I have the same suspicion.


----------



## puffin3 (Jul 9, 2015)

Last night I made about twenty breaded pork cutlets. With a little twist.
Flattened the pork chop medallions to make them about 3/8" thick. Made sure they were patted dry w/paper towel. 
Dredged them in AP flour and let them have time to absorb as much flour as possible. About ten minutes. Then dredged them again and again let them rest for ten minutes. Now the surface is nice and gooey looking.
Here's the twist: I used the food processor to make a gremolata using parsley/a little raw garlic and fresh lemon rind which I removed from the lemon with a potato peeler. (Works like a damn). NO  olive oil. Just the dry ingredients.
I whisked five egg whites and five egg yolks in different bowls.
To each I added a good amount of the gremolata, a couple of drops of Pernod, a pinch of red chili flakes, S&P. Half the cutlets were dipped in one or the other egg dip.
I had a large SS fry pan nice and hot with about an inch of sunflower oil.
I dipped each cutlet into the egg/gremolata then into a large bowl of Panko crumbs pressing the crumbs firmly onto the cutlets.
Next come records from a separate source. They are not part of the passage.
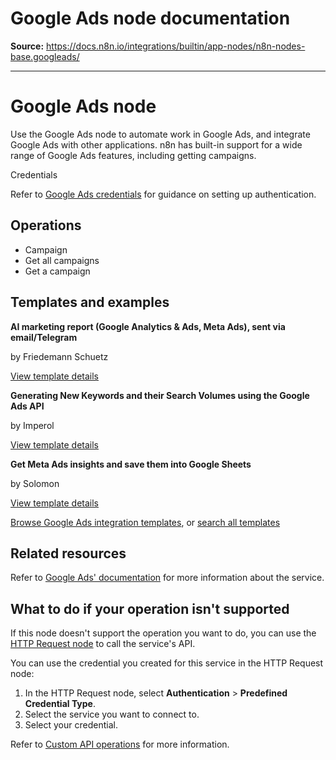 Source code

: # Google Ads node documentation

**Source:** https://docs.n8n.io/integrations/builtin/app-nodes/n8n-nodes-base.googleads/

---

# Google Ads node

Use the Google Ads node to automate work in Google Ads, and integrate Google Ads with other applications. n8n has built-in support for a wide range of Google Ads features, including getting campaigns.

Credentials

Refer to [Google Ads credentials](../../credentials/google/) for guidance on setting up authentication.

## Operations

- Campaign
- Get all campaigns
- Get a campaign

## Templates and examples

**AI marketing report (Google Analytics & Ads, Meta Ads), sent via email/Telegram**

by Friedemann Schuetz

[View template details](https://n8n.io/workflows/2783-ai-marketing-report-google-analytics-and-ads-meta-ads-sent-via-emailtelegram/)

**Generating New Keywords and their Search Volumes using the Google Ads API**

by Imperol

[View template details](https://n8n.io/workflows/2695-generating-new-keywords-and-their-search-volumes-using-the-google-ads-api/)

**Get Meta Ads insights and save them into Google Sheets**

by Solomon

[View template details](https://n8n.io/workflows/2714-get-meta-ads-insights-and-save-them-into-google-sheets/)

[Browse Google Ads integration templates](https://n8n.io/integrations/google-ads/), or [search all templates](https://n8n.io/workflows/)

## Related resources

Refer to [Google Ads' documentation](https://developers.google.com/google-ads/api/docs/start) for more information about the service.

## What to do if your operation isn't supported

If this node doesn't support the operation you want to do, you can use the [HTTP Request node](../../core-nodes/n8n-nodes-base.httprequest/) to call the service's API.

You can use the credential you created for this service in the HTTP Request node:

1. In the HTTP Request node, select **Authentication** > **Predefined Credential Type**.
2. Select the service you want to connect to.
3. Select your credential.

Refer to [Custom API operations](../../../custom-operations/) for more information.
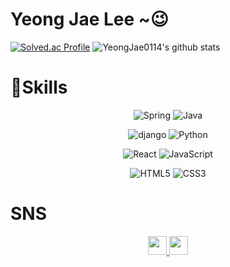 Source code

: # Yeong Jae Lee ~😉
[![Solved.ac Profile](http://mazassumnida.wtf/api/v2/generate_badge?boj=yjl8628)](https://solved.ac/yjl8628/)
![YeongJae0114's github stats](https://github-readme-stats.vercel.app/api?username=YeongJae0114&show_icons=true)


# 💪Skills	
<div align="center">

![Spring](https://img.shields.io/badge/Spring-6DB33F.svg?&style=for-the-badge&logo=Spring&logoColor=white)
![Java](https://img.shields.io/badge/Java-3776AB.svg?&style=for-the-badge&logo=Java&logoColor=white)
  
![django](https://img.shields.io/badge/django-092E20.svg?&style=for-the-badge&logo=django&logoColor=white)
![Python](https://img.shields.io/badge/Python-3776AB.svg?&style=for-the-badge&logo=Python&logoColor=white)

![React](https://img.shields.io/badge/React-61DAFB.svg?&style=for-the-badge&logo=React&logoColor=white)
![JavaScript](https://img.shields.io/badge/JavaScript-F7DF1E.svg?&style=for-the-badge&logo=JavaScript&logoColor=white)

![HTML5](https://img.shields.io/badge/HTML5-E34F26.svg?&style=for-the-badge&logo=HTML5&logoColor=white)
![CSS3](https://img.shields.io/badge/CSS3-1572B6.svg?&style=for-the-badge&logo=CSS3&logoColor=white)

</div>

# SNS 	
<div align="center">
<a href="https://www.notion.so/YeongJae-Lee-28c6812cc4724b43b363de82fc58e669?pvs=4" target="_blank"><img src="https://simpleicons.org/icons/notion.svg" alt="" height="30" width="30"</a>
<a href="https://yeongjae.tistory.com/" target="_blank"><img src ='https://i.namu.wiki/i/Jz0MFNR7_7LHx1Yda0Hy6929g3BD5fWmaARdUMMFPkFIAVC_ewY7BEcoIGhepmTKRBKmSxRSUBjI7pklIZLaAA.svg' height="30" width="30"></a>
</div>



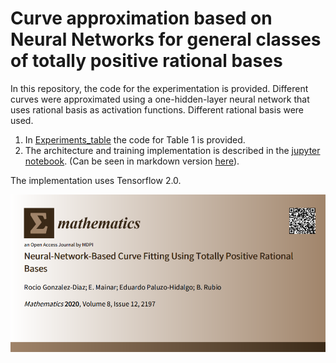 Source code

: # Curve approximation based on Neural Networks for general classes of totally positive rational bases

In this repository, the code for the experimentation is provided. Different curves were approximated using a one-hidden-layer neural network that uses rational basis as activation functions. Different rational basis were used.

1. In [Experiments_table](https://github.com/Cimagroup/Curve-approximation-based-on-Neural-Networks-forgeneral-classes-of-totally-positive-rational-bases/tree/main/Experiments_table) the code for Table 1 is provided.
2. The architecture and training implementation is described in the [jupyter notebook](https://github.com/Cimagroup/Curve-approximation-based-on-Neural-Networks-forgeneral-classes-of-totally-positive-rational-bases/blob/main/Neural%20network%20implementation.ipynb). (Can be seen in markdown version [here](https://github.com/Cimagroup/Curve-approximation-based-on-Neural-Networks-forgeneral-classes-of-totally-positive-rational-bases/blob/main/Neural%20network%20implementation/Neural%20network%20implementation.md)).

The implementation uses Tensorflow 2.0.

![paper_banner](paper_banner.PNG)
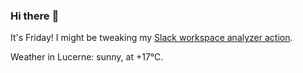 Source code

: ### Hi there :wave:

It's Friday! I might be tweaking my [Slack workspace analyzer action](https://github.com/bewuethr/slack-analyzer).

Weather in Lucerne: sunny, at +17°C.

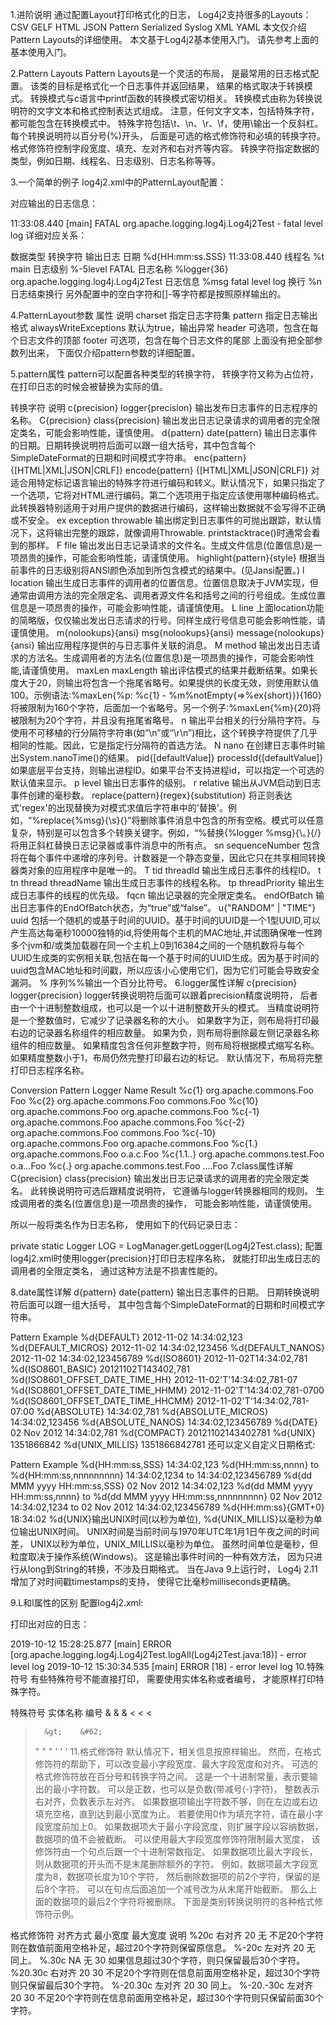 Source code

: 1.进阶说明
通过配置Layout打印格式化的日志，
Log4j2支持很多的Layouts：
CSV GELF HTML JSON Pattern Serialized Syslog XML YAML
本文仅介绍Pattern Layouts的详细使用。
本文基于Log4j2基本使用入门。
请先参考上面的基本使用入门。

2.Pattern Layouts
Pattern Layouts是一个灵活的布局，
是最常用的日志格式配置。
该类的目标是格式化一个日志事件并返回结果，
结果的格式取决于转换模式。
转换模式与c语言中printf函数的转换模式密切相关。
转换模式由称为转换说明符的文字文本和格式控制表达式组成。
注意，任何文字文本，包括特殊字符，都可能包含在转换模式中。
特殊字符包括\t、\n、\r、\f，使用\输出一个反斜杠。
每个转换说明符以百分号(%)开头，
后面是可选的格式修饰符和必填的转换字符。
格式修饰符控制字段宽度、填充、左对齐和右对齐等内容。
转换字符指定数据的类型，例如日期、线程名、日志级别、日志名称等等。

3.一个简单的例子
log4j2.xml中的PatternLayout配置：

<PatternLayout pattern="%d{HH:mm:ss.SSS} [%t] %-5level %logger{36} - %msg%n"/>
对应输出的日志信息：

11:33:08.440 [main] FATAL org.apache.logging.log4j.Log4j2Test - fatal level log
详细对应关系：

数据类型	转换字符	输出日志
日期	%d{HH:mm:ss.SSS}	11:33:08.440
线程名	%t	main
日志级别	%-5level	FATAL
日志名称	%logger{36}	org.apache.logging.log4j.Log4j2Test
日志信息	%msg	fatal level log
换行	%n	日志结束换行
另外配置中的空白字符和[]-等字符都是按照原样输出的。

4.PatternLayout参数
属性	说明
charset	指定日志字符集
pattern	指定日志输出格式
alwaysWriteExceptions	默认为true，输出异常
header	可选项，包含在每个日志文件的顶部
footer	可选项，包含在每个日志文件的尾部
上面没有把全部参数列出来，
下面仅介绍pattern参数的详细配置。

5.pattern属性
pattern可以配置各种类型的转换字符，
转换字符又称为占位符，
在打印日志的时候会被替换为实际的值。

转换字符	说明
c{precision}
logger{precision}	输出发布日志事件的日志程序的名称。
C{precision}
class{precision}	输出发出日志记录请求的调用者的完全限定类名，可能会影响性能，谨慎使用。
d{pattern}
date{pattern}	输出日志事件的日期。日期转换说明符后面可以跟一组大括号，其中包含每个SimpleDateFormat的日期和时间模式字符串。
enc{pattern}{[HTML|XML|JSON|CRLF]}
encode{pattern}
{[HTML|XML|JSON|CRLF]}	对适合用特定标记语言输出的特殊字符进行编码和转义。默认情况下，如果只指定了一个选项，它将对HTML进行编码。第二个选项用于指定应该使用哪种编码格式。此转换器特别适用于对用户提供的数据进行编码，这样输出数据就不会写得不正确或不安全。
ex
exception
throwable	输出绑定到日志事件的可抛出跟踪，默认情况下，这将输出完整的跟踪，就像调用Throwable. printstacktrace()时通常会看到的那样。
F
file	输出发出日志记录请求的文件名。生成文件信息(位置信息)是一项昂贵的操作，可能会影响性能，请谨慎使用。
highlight{pattern}{style}	根据当前事件的日志级别将ANSI颜色添加到所包含模式的结果中。(见Jansi配置。)
l
location	输出生成日志事件的调用者的位置信息。位置信息取决于JVM实现，但通常由调用方法的完全限定名、调用者源文件名和括号之间的行号组成。生成位置信息是一项昂贵的操作，可能会影响性能，请谨慎使用。
L
line	上面location功能的简略版，仅仅输出发出日志请求的行号。同样生成行号信息可能会影响性能，请谨慎使用。
m{nolookups}{ansi}
msg{nolookups}{ansi}
message{nolookups}{ansi}	输出应用程序提供的与日志事件关联的消息。
M
method	输出发出日志请求的方法名。生成调用者的方法名(位置信息)是一项昂贵的操作，可能会影响性能,请谨慎使用。
maxLen
maxLength	输出评估模式的结果并截断结果。如果长度大于20，则输出将包含一个拖尾省略号。如果提供的长度无效，则使用默认值100。示例语法:%maxLen{%p: %c{1} - %m%notEmpty{=>%ex{short}}}{160}将被限制为160个字符，后面加一个省略号。另一个例子:%maxLen{%m}{20}将被限制为20个字符，并且没有拖尾省略号。
n	输出平台相关的行分隔符字符。与使用不可移植的行分隔符字符串(如“\n”或“\r\n”)相比，这个转换字符提供了几乎相同的性能。因此，它是指定行分隔符的首选方法。
N
nano	在创建日志事件时输出System.nanoTime()的结果。
pid{[defaultValue]}
processId{[defaultValue]}	如果底层平台支持，则输出进程ID。如果平台不支持进程id，可以指定一个可选的默认值来显示。
p
level	输出日志事件的级别。
r
relative	输出从JVM启动到日志事件创建的毫秒数。
replace{pattern}{regex}{substitution}	将正则表达式'regex'的出现替换为对模式求值后字符串中的'替换'。例如，“%replace{%msg}{\s}{}”将删除事件消息中包含的所有空格。模式可以任意复杂，特别是可以包含多个转换关键字。例如，“%替换{%logger %msg}{\。}{/}将用正斜杠替换日志记录器或事件消息中的所有点。
sn
sequenceNumber	包含将在每个事件中递增的序列号。计数器是一个静态变量，因此它只在共享相同转换器类对象的应用程序中是唯一的。
T
tid
threadId	输出生成日志事件的线程ID。
t
tn
thread
threadName	输出生成日志事件的线程名称。
tp
threadPriority	输出生成日志事件的线程的优先级。
fqcn	输出记录器的完全限定类名。
endOfBatch	输出日志事件的EndOfBatch状态，为“true”或“false”。
u{"RANDOM" | "TIME"}
uuid	包括一个随机的或基于时间的UUID。基于时间的UUID是一个1型UUID,可以产生高达每毫秒10000独特的id,将使用每个主机的MAC地址,并试图确保唯一性跨多个jvm和/或类加载器在同一个主机上0到16384之间的一个随机数将与每个UUID生成类的实例相关联,包括在每一个基于时间的UUID生成。因为基于时间的uuid包含MAC地址和时间戳，所以应该小心使用它们，因为它们可能会导致安全漏洞。
%	序列%%输出一个百分比符号。
6.logger属性详解
c{precision}
logger{precision}
logger转换说明符后面可以跟着precision精度说明符，
后者由一个十进制整数组成，也可以是一个以十进制整数开头的模式。
当精度说明符是一个整数值时，它减少了记录器名称的大小。
如果数字为正，则布局将打印最右边的记录器名称组件的相应数量。
如果为负，则布局将删除最左侧记录器名称组件的相应数量。
如果精度包含任何非整数字符，则布局将根据模式缩写名称。
如果精度整数小于1，布局仍然完整打印最右边的标记。
默认情况下，布局将完整打印日志程序名称。

Conversion Pattern	Logger Name	Result
%c{1}	org.apache.commons.Foo	Foo
%c{2}	org.apache.commons.Foo	commons.Foo
%c{10}	org.apache.commons.Foo	org.apache.commons.Foo
%c{-1}	org.apache.commons.Foo	apache.commons.Foo
%c{-2}	org.apache.commons.Foo	commons.Foo
%c{-10}	org.apache.commons.Foo	org.apache.commons.Foo
%c{1.}	org.apache.commons.Foo	o.a.c.Foo
%c{1.1..}	org.apache.commons.test.Foo	o.a...Foo
%c{.}	org.apache.commons.test.Foo	....Foo
7.class属性详解
C{precision}
class{precision}
输出发出日志记录请求的调用者的完全限定类名。
此转换说明符可选后跟精度说明符，
它遵循与logger转换器相同的规则。
生成调用者的类名(位置信息)是一项昂贵的操作，
可能会影响性能，请谨慎使用。

所以一般将类名作为日志名称，
使用如下的代码记录日志：

private static Logger LOG = LogManager.getLogger(Log4j2Test.class);
配置log4j2.xml时使用logger{precision}打印日志程序名称，
就能打印出生成日志的调用者的全限定类名，
通过这种方法是不损害性能的。

8.date属性详解
d{pattern}
date{pattern} 
输出日志事件的日期。
日期转换说明符后面可以跟一组大括号，
其中包含每个SimpleDateFormat的日期和时间模式字符串。

Pattern	Example
%d{DEFAULT}	2012-11-02 14:34:02,123
%d{DEFAULT_MICROS}	2012-11-02 14:34:02,123456
%d{DEFAULT_NANOS}	2012-11-02 14:34:02,123456789
%d{ISO8601}	2012-11-02T14:34:02,781
%d{ISO8601_BASIC}	20121102T143402,781
%d{ISO8601_OFFSET_DATE_TIME_HH}	2012-11-02'T'14:34:02,781-07
%d{ISO8601_OFFSET_DATE_TIME_HHMM}	2012-11-02'T'14:34:02,781-0700
%d{ISO8601_OFFSET_DATE_TIME_HHCMM}	2012-11-02'T'14:34:02,781-07:00
%d{ABSOLUTE}	14:34:02,781
%d{ABSOLUTE_MICROS}	14:34:02,123456
%d{ABSOLUTE_NANOS}	14:34:02,123456789
%d{DATE}	02 Nov 2012 14:34:02,781
%d{COMPACT}	20121102143402781
%d{UNIX}	1351866842
%d{UNIX_MILLIS}	1351866842781
还可以定义自定义日期格式:

Pattern	Example
%d{HH:mm:ss,SSS}	14:34:02,123
%d{HH:mm:ss,nnnn} to %d{HH:mm:ss,nnnnnnnnn}	14:34:02,1234 to 14:34:02,123456789
%d{dd MMM yyyy HH:mm:ss,SSS}	02 Nov 2012 14:34:02,123
%d{dd MMM yyyy HH:mm:ss,nnnn} to %d{dd MMM yyyy HH:mm:ss,nnnnnnnnn}	02 Nov 2012 14:34:02,1234 to 02 Nov 2012 14:34:02,123456789
%d{HH:mm:ss}{GMT+0}	18:34:02
%d{UNIX}输出UNIX时间(以秒为单位),
%d{UNIX_MILLIS}以毫秒为单位输出UNIX时间。
UNIX时间是当前时间与1970年UTC年1月1日午夜之间的时间差，
UNIX以秒为单位，UNIX_MILLIS以毫秒为单位。
虽然时间单位是毫秒，但粒度取决于操作系统(Windows)。
这是输出事件时间的一种有效方法，
因为只进行从long到String的转换，不涉及日期格式。
当在Java 9上运行时，
Log4j 2.11增加了对时间戳timestamps的支持，
使得它比毫秒milliseconds更精确。

9.L和l属性的区别
配置log4j2.xml:

<PatternLayout pattern="%d{yyyy-MM-dd HH:mm:ss.SSS} [%t] %-5level [%l] - %msg%n" />
<PatternLayout pattern="%d{yyyy-MM-dd HH:mm:ss.SSS} [%t] %-5level [%L] - %msg%n" />
打印出对应的日志：

2019-10-12 15:28:25.877 [main] ERROR [org.apache.logging.log4j.Log4j2Test.logAll(Log4j2Test.java:18)] - error level log
2019-10-12 15:30:34.535 [main] ERROR [18] - error level log
10.特殊符号
有些特殊符号不能直接打印，
需要使用实体名称或者编号，
才能原样打印特殊字符。

特殊符号	实体名称	编号
&	&amp;	&#38;
<	&lt;	&#60;
>		&gt;	&#62;
>	"	&quot;	&#34;
>	'	&apos;	&#39;
>	11.格式修饰符
>	默认情况下，相关信息按原样输出。
>	然而，在格式修饰符的帮助下，可以改变最小字段宽度、最大字段宽度和对齐。
>	可选的格式修饰符放在百分号和转换字符之间。
>	这是一个十进制常量，表示要输出的最小字符数。
>	可以是正数，也可以是负数(带减号(-)字符)，
>	整数表示右对齐，负数表示左对齐。
>	如果数据项输出字符数不够，则在左边或右边填充空格，直到达到最小宽度为止。
>	若要使用0作为填充字符，请在最小字段宽度前加上0。
>	如果数据项大于最小字段宽度，则扩展字段以容纳数据，数据项的值不会被截断。
>	可以使用最大字段宽度修饰符限制最大宽度，
>	该修饰符由一个句点后跟一个十进制常数指定。
>	如果数据项比最大字段长，则从数据项的开头而不是末尾删除额外的字符。
>	例如，数据项最大字段宽度为8，数据项长度为10个字符，
>	然后删除数据项的前2个字符，保留的是后8个字符。
>	可以在句点后面追加一个减号改为从末尾开始截断。
>	那么上面的数据项的最后2个字符将被删除。
>	下面是类别转换说明符的各种格式修饰符示例。

格式修饰符	对齐方式	最小宽度	最大宽度	说明
%20c	右对齐	20	无	不足20个字符则在数值前面用空格补足，超过20个字符则保留原信息。
%-20c	左对齐	20	无	同上。
%.30c	NA	无	30	如果信息超过30个字符，则只保留最后30个字符。
%20.30c	右对齐	20	30	不足20个字符则在信息前面用空格补足，超过30个字符则只保留最后30个字符。
%-20.30c	左对齐	20	30	同上。
%-20.-30c	左对齐	20	30	不足20个字符则在信息前面用空格补足，超过30个字符则只保留前面30个字符。
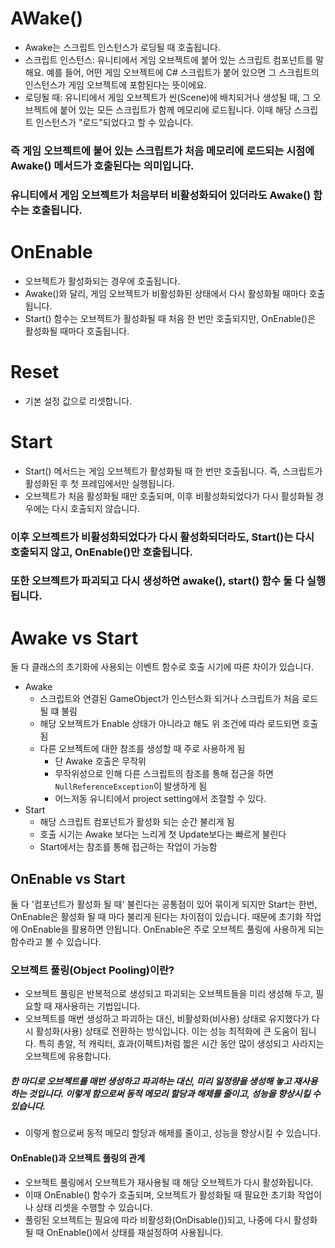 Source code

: # AWake()
  * Awake는 스크립트 인스턴스가 로딩될 때 호출됩니다.
  * 스크립트 인스턴스: 유니티에서 게임 오브젝트에 붙어 있는 스크립트 컴포넌트를 말해요. 예를 들어, 어떤 게임 오브젝트에 C# 스크립트가 붙어 있으면 그 스크립트의 인스턴스가 게임 오브젝트에 포함된다는 뜻이에요.
  * 로딩될 때: 유니티에서 게임 오브젝트가 씬(Scene)에 배치되거나 생성될 때, 그 오브젝트에 붙어 있는 모든 스크립트가 함께 메모리에 로드됩니다. 이때 해당 스크립트 인스턴스가 "로드"되었다고 할 수 있습니다.
### 즉 게임 오브젝트에 붙어 있는 스크립트가 처음 메모리에 로드되는 시점에 Awake() 메서드가 호출된다는 의미입니다. 
### 유니티에서 게임 오브젝트가 처음부터 비활성화되어 있더라도 Awake() 함수는 호출됩니다.

# OnEnable
 * 오브젝트가 활성화되는 경우에 호출됩니다.
 * Awake()와 달리, 게임 오브젝트가 비활성화된 상태에서 다시 활성화될 때마다 호출됩니다.
 * Start() 함수는 오브젝트가 활성화될 때 처음 한 번만 호출되지만, OnEnable()은 활성화될 때마다 호출됩니다.

# Reset
 * 기본 설정 값으로 리셋합니다.

# Start
 * Start() 메서드는 게임 오브젝트가 활성화될 때 한 번만 호출됩니다. 즉, 스크립트가 활성화된 후 첫 프레임에서만 실행됩니다.
 * 오브젝트가 처음 활성화될 때만 호출되며, 이후 비활성화되었다가 다시 활성화될 경우에는 다시 호출되지 않습니다.
### 이후 오브젝트가 비활성화되었다가 다시 활성화되더라도, Start()는 다시 호출되지 않고, OnEnable()만 호출됩니다.
### 또한 오브젝트가 파괴되고 다시 생성하면 awake(), start() 함수 둘 다 실행됩니다.

# Awake vs Start

둘 다 클래스의 초기화에 사용되는 이벤트 함수로 호출 시기에 따른 차이가 있습니다. 

- Awake
  - 스크립트와 연결된 GameObject가 인스턴스화 되거나 스크립트가 처음 로드될 떄 불림
  - 해당 오브젝트가 Enable 상태가 아니라고 해도 위 조건에 따라 로드되면 호출됨
  - 다른 오브젝트에 대한 참조를 생성할 때 주로 사용하게 됨
    - 단 Awake 호출은 무작위
    - 무작위성으로 인해 다른 스크립트의 참조를 통해 접근을 하면 `NullReferenceException`이 발생하게 됨
    - 어느저동 유니티에서 project setting에서 조절할 수 있다.
- Start
  - 해당 스크립트 컴포넌트가 활성화 되는 순간 불리게 됨
  - 호출 시기는 Awake 보다는 느리게 첫 Update보다는 빠르게 불린다
  - Start에서는 참조를 통해 접근하는 작업이 가능함

## OnEnable vs Start

둘 다 '컴포넌트가 활성화 될 때' 불린다는 공통점이 있어 묶이게 되지만 Start는 한번, OnEnable은 활성화 될 때 마다 불리게 된다는 차이점이 있습니다. 때문에 초기화 작업에 OnEnable을 활용하면 안됩니다. OnEnable은 주로 오브젝트 풀링에 사용하게 되는 함수라고 볼 수 있습니다.

### 오브젝트 풀링(Object Pooling)이란?
 * 오브젝트 풀링은 반복적으로 생성되고 파괴되는 오브젝트들을 미리 생성해 두고, 필요할 때 재사용하는 기법입니다.
 * 오브젝트를 매번 생성하고 파괴하는 대신, 비활성화(비사용) 상태로 유지했다가 다시 활성화(사용) 상태로 전환하는 방식입니다. 이는 성능 최적화에 큰 도움이 됩니다. 특히 총알, 적 캐릭터, 효과(이펙트)처럼 짧은 시간 동안 많이 생성되고 사라지는 오브젝트에 유용합니다.

#####  한 마디로 오브젝트를 매번 생성하고 파괴하는 대신, 미리 일정량을 생성해 놓고 재사용하는 것입니다. 이렇게 함으로써 동적 메모리 할당과 해제를 줄이고, 성능을 향상시킬 수 있습니다.
 - 이렇게 함으로써 동적 메모리 할당과 해제를 줄이고, 성능을 향상시킬 수 있습니다.

#### OnEnable()과 오브젝트 풀링의 관계
 * 오브젝트 풀링에서 오브젝트가 재사용될 때 해당 오브젝트가 다시 활성화됩니다.
 * 이때 OnEnable() 함수가 호출되며, 오브젝트가 활성화될 때 필요한 초기화 작업이나 상태 리셋을 수행할 수 있습니다.
 * 풀링된 오브젝트는 필요에 따라 비활성화(OnDisable())되고, 나중에 다시 활성화될 때 OnEnable()에서 상태를 재설정하여 사용됩니다.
Then over medium/high heat browned each cutlet on each side which only took a minute or so. Onto paper towels.

There was definity a difference in the cutlets which had only egg white dip. The coating did not adhere as well to the cutlets which had been dipped in only egg yolks.
Next time I'll go back to just using whole eggs.
Gravy was: Sauteed chopped shallots and leeks. Added some BTB chicken stock. Little white wine. Few drops of Pernod. A tbsp of anchovy paste and just a couple of drops of dark soy sauce to add a touch of color to the gravy. This was added to the cold roux and whisked. I had to add more chicken stock to get the consistency right. Whisked. Seasoned. Strained. Back into pot to be reheated just to the boil before going into the gravy boat.
I could have used some bulb fennel instead of the Pernod. It sounds like I'm using a lot of Pernod but in fact I only used about 2 Tbsps in the whole meal. The Pernod gives just barely lends a 'back-note' of anise flavor. By using it in the gravy and on the carrots it sort of "tied the room together". LOL
Pureed mashed Russet potatoes using unsalted butter and a good amount of grated nutmeg and a little hot milk to get the consistency right. Seasoned.
Par Cooked a TON of baby carrots. Drained then into a large pan with a good amount of butter and a touch of walnut oil. Pan fried carrots in butter to which I added a good Tbsp of Sweet Chili jelly and just a drop of Pernod. S&P and a sprinkle of dried chili flakes.
Plated the potatoes/a cutlet/a good portion of the baby carrots.
On the table was a bowl of the dry gremolata for a DIY garnish. A bowl of sweet chili jelly (yum! Not too hot). And the gravy boat with very hot gravy.
Our two guests and my wife and I devoured everything except all the cutlets which our guests took home along with the rest of the gravy.
Cool not cold Pinot Gris wine.
Dessert was vanilla ice cream with homemade cookies that our guests brought. (Daughter/SIL and new baby girl)
Life is good.


----------



## taxlady (Jul 9, 2015)

That sounds really good Puffin. Thanks for letting us know your results on the difference between the two egg washes.


----------